Hâr içre biter gülzâr, zâr içre doğar envâr,
Her şeyde tecellîn var rü’yet yolunu göster.

Diken içinde biter gül bahçesi, nurlar perde içinde doğar,
Her şeyde tecellin var bakma yolunu göster

Hz. Mevlâna kaddese’llâhü sırrahu’laziz buyurdu ki;

Göklerin, akılların hazineleri bile nebinin gözüne bir çöp kadar ehemmiyetsiz görünürse. Artık Mekke, Şam ve Irak ne oluyor ki onlar için savaşsın, onlara iştiyak çeksin! Ancak gönlü kötü olan, onun işlerini kendi bilgisizliğine, kendi hırsına göre mukayese eden kişi onun hakkında böyle bir şüpheye düşer. Sarı camdan bakarsan güneşin nurunu sapsarı görürsün. O gök ve sarı camı kır da eri ve tozu gör! Atlı bir er, atını koştururken tozu dumana katar, etrafta bir tozdur kalkar. Sen, tozu Allah Teâlâ eri sanırsın. İblis de tozu gördü, “Bu toprağın fer’idir. Benim gibi ateş alınlı birisinden nasıl üstün olur?” dedi. Sen azizleri insan gördükçe bil ki bu görüş İblis’in mirasıdır. Be inatçı, İblis’in oğlu olmasan o köpeğin mirası nasıl olur da sana düşer? Ben köpek değilim, Allah Teâlâ aslanıyım. Allah Teâlâ aslanı suretten kurtulandır.

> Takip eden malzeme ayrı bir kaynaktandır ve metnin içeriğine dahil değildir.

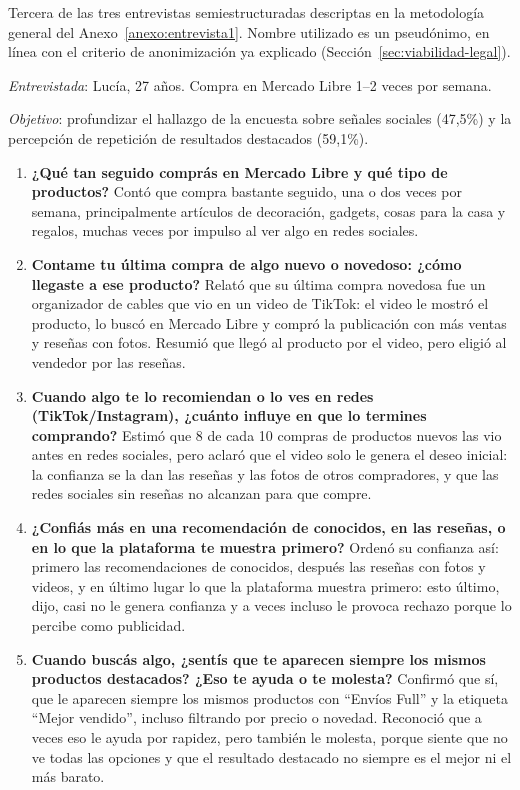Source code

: \label{anexo:entrevista3}

Tercera de las tres entrevistas semiestructuradas descriptas en la metodología general del Anexo~\ref{anexo:entrevista1}. Nombre utilizado es un pseudónimo, en línea con el criterio de anonimización ya explicado (Sección~\ref{sec:viabilidad-legal}).

\emph{Entrevistada}: Lucía, 27 años. Compra en Mercado Libre 1--2 veces por semana.

\emph{Objetivo}: profundizar el hallazgo de la encuesta sobre señales sociales (47,5\%) y la percepción de repetición de resultados destacados (59,1\%).

\begin{enumerate}
	\item \textbf{¿Qué tan seguido comprás en Mercado Libre y qué tipo de productos?} Contó que compra bastante seguido, una o dos veces por semana, principalmente artículos de decoración, gadgets, cosas para la casa y regalos, muchas veces por impulso al ver algo en redes sociales.
	\item \textbf{Contame tu última compra de algo nuevo o novedoso: ¿cómo llegaste a ese producto?} Relató que su última compra novedosa fue un organizador de cables que vio en un video de TikTok: el video le mostró el producto, lo buscó en Mercado Libre y compró la publicación con más ventas y reseñas con fotos. Resumió que llegó al producto por el video, pero eligió al vendedor por las reseñas.
	\item \textbf{Cuando algo te lo recomiendan o lo ves en redes (TikTok/Instagram), ¿cuánto influye en que lo termines comprando?} Estimó que 8 de cada 10 compras de productos nuevos las vio antes en redes sociales, pero aclaró que el video solo le genera el deseo inicial: la confianza se la dan las reseñas y las fotos de otros compradores, y que las redes sociales sin reseñas no alcanzan para que compre.
	\item \textbf{¿Confiás más en una recomendación de conocidos, en las reseñas, o en lo que la plataforma te muestra primero?} Ordenó su confianza así: primero las recomendaciones de conocidos, después las reseñas con fotos y videos, y en último lugar lo que la plataforma muestra primero: esto último, dijo, casi no le genera confianza y a veces incluso le provoca rechazo porque lo percibe como publicidad.
	\item \textbf{Cuando buscás algo, ¿sentís que te aparecen siempre los mismos productos destacados? ¿Eso te ayuda o te molesta?} Confirmó que sí, que le aparecen siempre los mismos productos con ``Envíos Full'' y la etiqueta ``Mejor vendido'', incluso filtrando por precio o novedad. Reconoció que a veces eso le ayuda por rapidez, pero también le molesta, porque siente que no ve todas las opciones y que el resultado destacado no siempre es el mejor ni el más barato.

\end{enumerate}
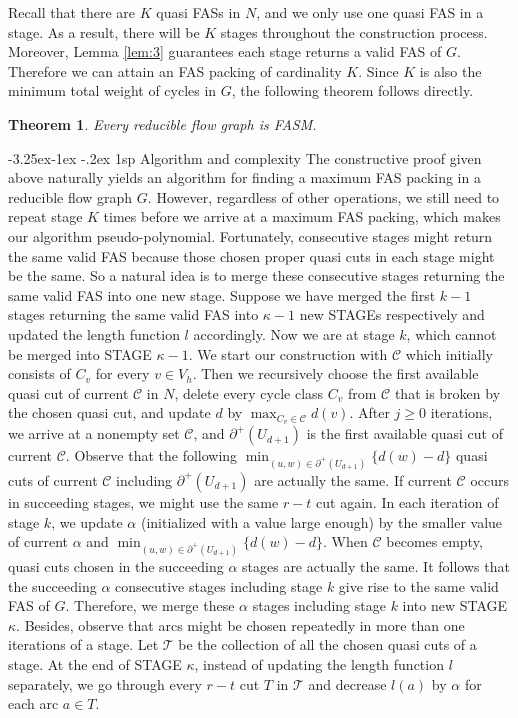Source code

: \documentclass[11pt]{article}
\makeatletter
\newtheorem{theorem}{Theorem}[section]
\renewcommand\subsection{%
  \@startsection{subsection}{2}
                {\z@}%
                {-3.25ex\@plus -1ex \@minus -.2ex}%
                {1sp}%
                {\normalsize\bfseries}%
}
\makeatother
\begin{document}
Recall that there are $K$ quasi FASs in $N$, and we only use one quasi FAS in a stage. As a result, there will be $K$ stages throughout the construction process. Moreover, Lemma \ref{lem:3} guarantees each stage returns a valid FAS of $G$. Therefore we can attain an FAS packing of cardinality $K$. Since $K$ is also the minimum total weight of cycles in $G$, the following theorem follows directly.

\begin{theorem}
\label{thm:4}
Every reducible flow graph is FASM.
\end{theorem}

\subsection{Algorithm and complexity}
\label{sec:5}
The constructive proof given above naturally yields an algorithm for finding a maximum FAS packing in a reducible flow graph $G$. However, regardless of other operations, we still need to repeat stage $K$ times before we arrive at a maximum FAS packing, which makes our algorithm pseudo-polynomial. Fortunately, consecutive stages might return the same valid FAS because those chosen proper quasi cuts in each stage might be the same. So a natural idea is to merge these consecutive stages returning the same valid FAS into one new stage.  
Suppose we have merged the first $k-1$ stages returning the same valid FAS into $\kappa-1$ new STAGEs respectively and updated the length function $l$ accordingly. Now we are at stage $k$, which cannot be merged into STAGE $\kappa-1$. We start our construction with $\mathcal{C}$ which initially consists of $C_v$ for every $v\in V_h$. Then we recursively choose the first available quasi cut of current $\mathcal{C}$ in $N$, delete every cycle class $C_v$ from $\mathcal{C}$ that is broken by the chosen quasi cut, and update $d$ by $\max_{C_v\in\mathcal{C}} d(v)$. After $j\geq 0$ iterations, we arrive at a nonempty set $\mathcal{C}$, and $\partial^+(U_{d+1})$ is the first available quasi cut of current $\mathcal{C}$. Observe that the following $\min_{(u,w)\in\partial^+(U_{d+1})}\{d(w)-d\}$ quasi cuts of current $\mathcal{C}$ including $\partial^+(U_{d+1})$ are actually the same. If current $\mathcal{C}$ occurs in succeeding stages, we might use the same $r-t$ cut again. In each iteration of stage $k$, we update $\alpha$ (initialized with a value large enough) by the smaller value of current $\alpha$ and $\min_{(u,w)\in\partial^+(U_{d+1})}\{d(w)-d\}$. When $\mathcal{C}$ becomes empty, quasi cuts chosen in the succeeding $\alpha$ stages are actually the same. It follows that the succeeding $\alpha$ consecutive stages including stage $k$ give rise to the same valid FAS of $G$. Therefore, we merge these $\alpha$ stages including stage $k$ into new STAGE $\kappa$. Besides, observe that arcs might be chosen repeatedly in more than one iterations of a stage. Let $\mathcal{T}$ be the collection of all the chosen quasi cuts of a stage. At the end of STAGE $\kappa$, instead of updating the length function $l$ separately, we go through every $r-t$ cut $T$ in $\mathcal{T}$ and decrease $l(a)$ by $\alpha$ for each arc $a\in T$.
\end{document}
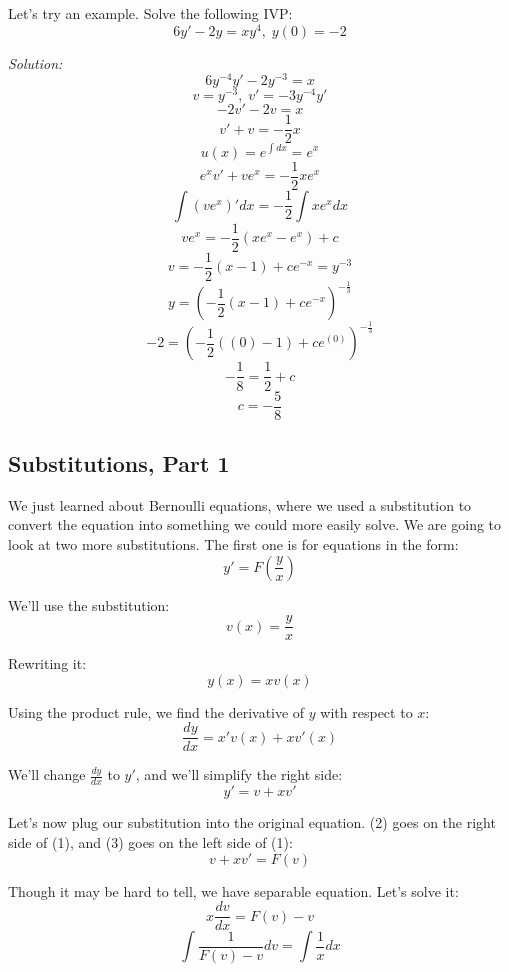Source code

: 	\pagebreak
	
	Let's try an example. Solve the following IVP:
	$$6y' - 2y = xy^{4},\;y(0) = -2$$
	
	\textit{Solution:}
	$$6y^{-4}y' - 2y^{-3} = x$$
	$$v = y^{-3},\;v' = -3y^{-4}y'$$
	$$-2v' - 2v = x$$
	$$v' + v = -\frac{1}{2}x$$
	$$u(x) = e^{\int dx} = e^{x}$$
	$$e^{x}v' + ve^{x} = -\frac{1}{2}xe^{x}$$
	$$\int (ve^{x})'dx = -\frac{1}{2}\int xe^{x}dx$$
	$$ve^{x} = -\frac{1}{2}(xe^{x} - e^{x}) + c$$
	$$v = -\frac{1}{2}(x - 1) + ce^{-x} = y^{-3}$$
	$$y = \left(-\frac{1}{2}(x - 1) + ce^{-x}\right)^{-\frac{1}{3}}$$
	$$-2 = \left(-\frac{1}{2}((0) - 1) + ce^{(0)}\right)^{-\frac{1}{3}}$$
	$$-\frac{1}{8} = \frac{1}{2} + c$$
	$$c = -\frac{5}{8}$$
	\begin{center}
	\end{center}
	
	\subsection{Substitutions, Part 1}
	We just learned about Bernoulli equations, where we used a substitution to convert the equation into something we could more easily solve. We are going to look at two more substitutions. The first one is for equations in the form:
	\begin{equation}
		y' = F\left(\frac{y}{x}\right)
	\end{equation}
	
	We'll use the substitution:
	\begin{equation}
		v(x) = \frac{y}{x}
	\end{equation}
	
	Rewriting it:
	$$y(x) = xv(x)$$
	
	Using the product rule, we find the derivative of $y$ with respect to $x$:
	$$\frac{dy}{dx} = x'v(x) + xv'(x)$$
	
	We'll change $\frac{dy}{dx}$ to $y'$, and we'll simplify the right side:
	\begin{equation}
		y' = v + xv'
	\end{equation}
	
	Let's now plug our substitution into the original equation. (2) goes on the right side of (1), and (3) goes on the left side of (1):
	$$v + xv' = F(v)$$
	
	Though it may be hard to tell, we have separable equation. Let's solve it:
	$$x\frac{dv}{dx} = F(v) - v$$
	$$\int \frac{1}{F(v) - v}dv = \int \frac{1}{x}dx$$
	
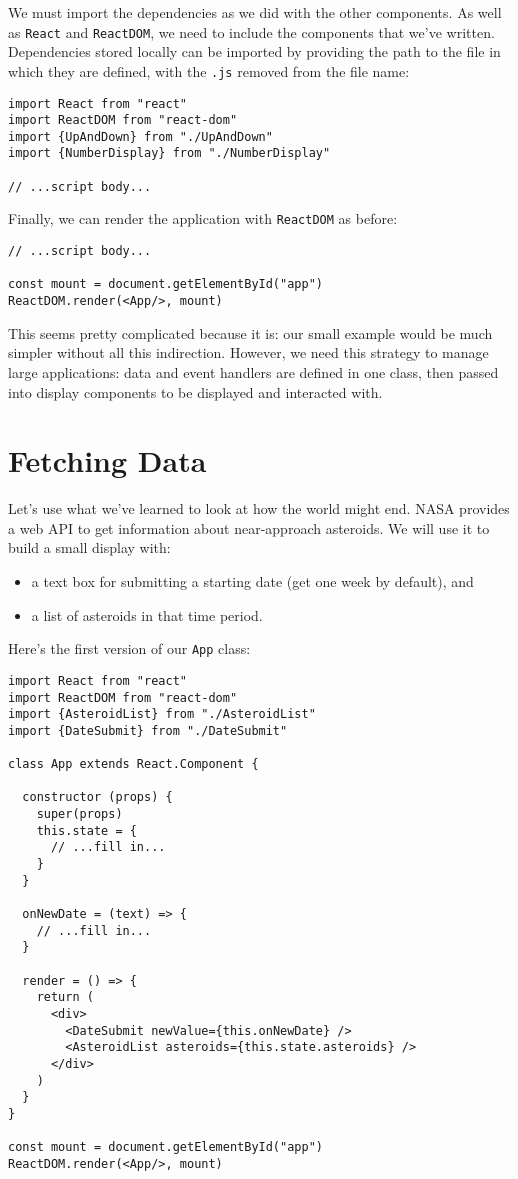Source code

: We must import the dependencies as we did with the other components.
As well as \texttt{React} and \texttt{ReactDOM},
we need to include the components that we've written.
Dependencies stored locally can be imported by providing the path to
the file in which they are defined,
with the \texttt{.js} removed from the file name:

\begin{verbatim}
import React from "react"
import ReactDOM from "react-dom"
import {UpAndDown} from "./UpAndDown"
import {NumberDisplay} from "./NumberDisplay"

// ...script body...
\end{verbatim}

Finally,
we can render the application with \texttt{ReactDOM} as before:

\begin{verbatim}
// ...script body...

const mount = document.getElementById("app")
ReactDOM.render(<App/>, mount)
\end{verbatim}

This seems pretty complicated because it is:
our small example would be much simpler without all this indirection.
However,
we need this strategy to manage large applications:
data and event handlers are defined in one class,
then passed into display components to be displayed and interacted with.

\section{Fetching Data}\label{s:interactive-fetching}

Let's use what we've learned to look at how the world might end.
NASA provides a web API to get information about near-approach asteroids.
We will use it to build a small display with:

\begin{itemize}
\item
  a text box for submitting a starting date (get one week by default), and
\item
  a list of asteroids in that time period.
\end{itemize}

Here's the first version of our \texttt{App} class:

\begin{verbatim}
import React from "react"
import ReactDOM from "react-dom"
import {AsteroidList} from "./AsteroidList"
import {DateSubmit} from "./DateSubmit"

class App extends React.Component {

  constructor (props) {
    super(props)
    this.state = {
      // ...fill in...
    }
  }

  onNewDate = (text) => {
    // ...fill in...
  }

  render = () => {
    return (
      <div>
        <DateSubmit newValue={this.onNewDate} />
        <AsteroidList asteroids={this.state.asteroids} />
      </div>
    )
  }
}

const mount = document.getElementById("app")
ReactDOM.render(<App/>, mount)
\end{verbatim}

Şu kim ola vuslatta, halvet bula celvette,
Bu Mısrî’ye kesrette vahdet yolunu göster.

Şu kimsedir vuslatta ola, celvette halvet bula,
Bu Mısrî’ye çoklukta vahdet yolunu göster.

Celvet makamı kesretin olduğu makamdır Hazretül cem şeriat makamı ve varlık makamıdır. Bu makamda fiil var, halk var, efendi var, salik var, peygamber vardır. Hak kesretin batınına gizlenmiştir.

"Kesreti vahdette görmek, vahdeti kesrette hem,
  Bir ilimdir ol ki cümle irfân andadır."

Mi'râc, kesrette Vahdet’i görmenin en mükemmeli, Mi'râc’tan tekrar insanların dünyasına dönmek de Vahdet’te kesreti müşahedenin zirvesidir. Bize düşense yine Niyazî Mısrî’nin dilinden şöyle niyaz etmektir:

" Her nere varsam yakar bu canımı aşk ateşi,
  Yana yana külli pür nâr olmuşum Yâ Rab meded.

   Vahdet ilinde seninle yâr idim noldu bana,
   Kesret içre bend-i ağyâr olmuşum
Yâ Rab   meded."
  



    
Tıpkı gözü dükkânın vitrininin camekânına takılıp da vitrinin içini görmeyen ama dükkâna yaklaştığı  (kurbiyyet  kesbettiği)  zaman  da  vitrinin  camekânının  idrakinden yoksun olan kişi gibi, insan da bu Mükevvenât'ın a'râzına (Kesret'e) takıldığı zaman Zat’ı ve Zat’a kurbiyyet kesbettiğinde de a'râzı göremez. Hakîm kimse odur ki istediği zaman idrakine Kesret'i,  istediği zaman da idrakine Vahdet'i hâkim kıldırabilsin. 

1 yorum:

  1. Açıklamalar için sonsuz teşekkürler...Bu güzel yola girmek ve Vuslat ne tatlı şey.

    Hep beraber şükredelim.. Ya Şükür CC.